Normally we don’t cover fantasy films here on Frock Flicks, largely because the “fantasy” element in costuming goes so far in the opposite direction from history that it is basically impossible to compare the two (i.e. Why we haven’t talked about Game of Thrones in any depth, so stop pestering us about it). However, every so often there is a film that is definitely a fantasy but is grounded in a particular time and place that either is historical or is closely based off of a historical period. One such film is The Princess Bride (1987).
Adapted from William Goldman’s “abridged” novel, The Princess Bride tells the epic love story between the most beautiful woman in the world and her “poor, but perfect” farm boy. The film does a pretty good job of getting the main plot points, but the book… Oh, just read it. If nothing else, it will make the entire dueling scene atop the Cliffs of Insanity between Inigo and Westley make sense. That, alone, is a pretty good reason to read it.
And yes. It is a kissing book.
For those three of you who haven’t seen the film…
It takes place in the country of Florin, which bears more than a passing resemblance to a prototypical 15th-century European country. There are parallels to be drawn between Florin and its rival country across the channel, Guilder, with that of England and France during the period of inter-kingdom conflict known as the Hundred Years’ War, but one shouldn’t get hung up on the details. This is a fairy tale, after all. That said, there are no fairy godmothers (though there is a crotchety Miracle Man that sort of fits that role) and the only magic is True Love, which does, indeed, conquer all — even death. Even the terrifying Fire Swamp and its R.O.U.S. (Rodents of Unusual Size) inhabitants are improbable, but not necessarily unrealistic.

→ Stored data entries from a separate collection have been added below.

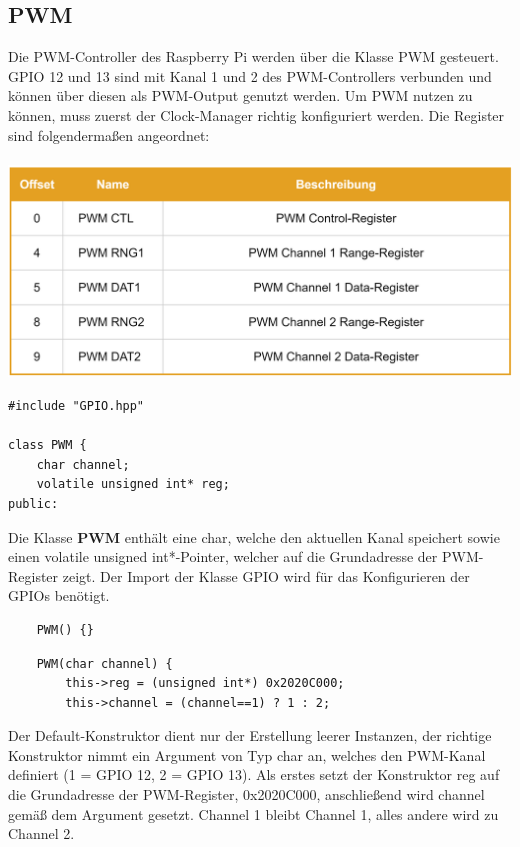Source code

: \documentclass[12pt]{article}
\begin{document}
\subsection{PWM}
Die PWM-Controller des Raspberry Pi werden über die Klasse PWM gesteuert. GPIO 12 und 13 sind mit Kanal 1 und 2 des PWM-Controllers verbunden und können über diesen als PWM-Output genutzt werden. Um PWM nutzen zu können, muss zuerst der Clock-Manager richtig konfiguriert werden. Die Register sind folgendermaßen angeordnet:\\\\
\includegraphics[width=\textwidth]{img/pwm_table.png}
\begin{center}\end{center}\newpage
\begin{verbatim}
#include "GPIO.hpp"

class PWM {
    char channel;
    volatile unsigned int* reg;
public:
\end{verbatim}
Die Klasse $\textbf{PWM}$ enthält eine char, welche den aktuellen Kanal speichert sowie einen volatile unsigned int*-Pointer, welcher auf die Grundadresse der PWM-Register zeigt. Der Import der Klasse GPIO wird für das Konfigurieren der GPIOs benötigt.\\
\begin{verbatim}
    PWM() {}
\end{verbatim}
\begin{verbatim}
    PWM(char channel) {
        this->reg = (unsigned int*) 0x2020C000;
        this->channel = (channel==1) ? 1 : 2;
\end{verbatim}
Der Default-Konstruktor dient nur der Erstellung leerer Instanzen, der richtige Konstruktor nimmt ein Argument von Typ char an, welches den PWM-Kanal definiert (1 = GPIO 12, 2 = GPIO 13). Als erstes setzt der Konstruktor reg auf die Grundadresse der PWM-Register, 0x2020C000, anschließend wird channel gemäß dem Argument gesetzt. Channel 1 bleibt Channel 1, alles andere wird zu Channel 2.\\
\end{document}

The evil in The Princess Bride is not cast in black magic, but in all-too-real human desires for power and domination.
Costume designer Phyllis Dalton, whose screen credits include Lawrence of Arabia (1962) , Much Ado About Nothing (1993), and Henry V (1990) among a host of other extremely well-known and beloved historical films, took her cue from this slightly skewed realism and remained fairly faithful to the silhouette of the mid-15th-century fashion popular in France and England.
The first glimpse we have of the heroine Buttercup (Robin Wright) after she has been plucked from peasant obscurity to become the fiancée of the scheming Prince Humperdinck (a nice, sardonic twist on the rags-to-riches trope), she is in a flowing red houppelande. Her hair is down, but she is wearing a pearled cap (at least until she’s kidnapped and manages to lose it in the fray). We can debate until the cows come home as to how historically accurate having her hair down would be for a woman of her age/station — IIRC, she’s 18 when she goes to Florin City to marry Humperdinck, but allegedly a virgin, so the standard rule of young girls and unmarried young women of upper classes wearing one’s hair down can apply.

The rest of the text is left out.